TASK TO COMPLETE: Pictures are to be left out. Copy exactly, and only, the lines from the start of the entries below to the line with "Metadata Extract Actor", both included.

DATA:

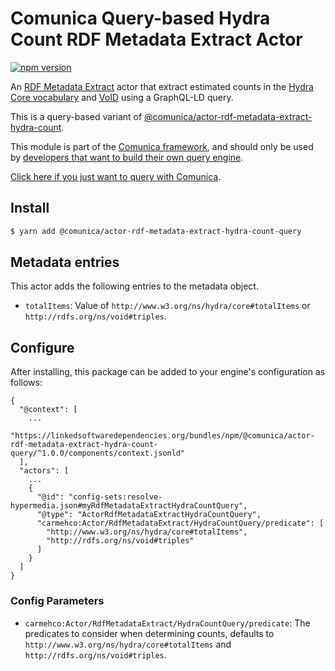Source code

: # Comunica Query-based Hydra Count RDF Metadata Extract Actor

[![npm version](https://badge.fury.io/js/%40comunica%2Factor-rdf-metadata-extract-hydra-count-query.svg)](https://www.npmjs.com/package/@comunica/actor-rdf-metadata-extract-hydra-count-query)

An [RDF Metadata Extract](https://github.com/comunica/comunica/tree/master/packages/bus-rdf-metadata-extract) actor that
extract estimated counts in the [Hydra Core vocabulary](https://www.hydra-cg.com/spec/latest/core/)
and [VoID](https://www.w3.org/TR/void/)
using a GraphQL-LD query.

This is a query-based variant of [@comunica/actor-rdf-metadata-extract-hydra-count](https://github.com/comunica/comunica/tree/master/packages/actor-rdf-metadata-extract-hydra-count).

This module is part of the [Comunica framework](https://github.com/comunica/comunica),
and should only be used by [developers that want to build their own query engine](https://comunica.dev/docs/modify/).

[Click here if you just want to query with Comunica](https://comunica.dev/docs/query/).

## Install

```bash
$ yarn add @comunica/actor-rdf-metadata-extract-hydra-count-query
```

## Metadata entries

This actor adds the following entries to the metadata object.

* `totalItems`: Value of `http://www.w3.org/ns/hydra/core#totalItems` or `http://rdfs.org/ns/void#triples`.

## Configure

After installing, this package can be added to your engine's configuration as follows:
```text
{
  "@context": [
    ...
    "https://linkedsoftwaredependencies.org/bundles/npm/@comunica/actor-rdf-metadata-extract-hydra-count-query/^1.0.0/components/context.jsonld"  
  ],
  "actors": [
    ...
    {
      "@id": "config-sets:resolve-hypermedia.json#myRdfMetadataExtractHydraCountQuery",
      "@type": "ActorRdfMetadataExtractHydraCountQuery",
      "carmehco:Actor/RdfMetadataExtract/HydraCountQuery/predicate": [
        "http://www.w3.org/ns/hydra/core#totalItems",
        "http://rdfs.org/ns/void#triples"
      ]
    }
  ]
}
```

### Config Parameters

* `carmehco:Actor/RdfMetadataExtract/HydraCountQuery/predicate`: The predicates to consider when determining counts, defaults to `http://www.w3.org/ns/hydra/core#totalItems` and `http://rdfs.org/ns/void#triples`.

ANSWER TO THE EXERCISE:
Source code

: # Comunica Query-based Hydra Count RDF Metadata Extract Actor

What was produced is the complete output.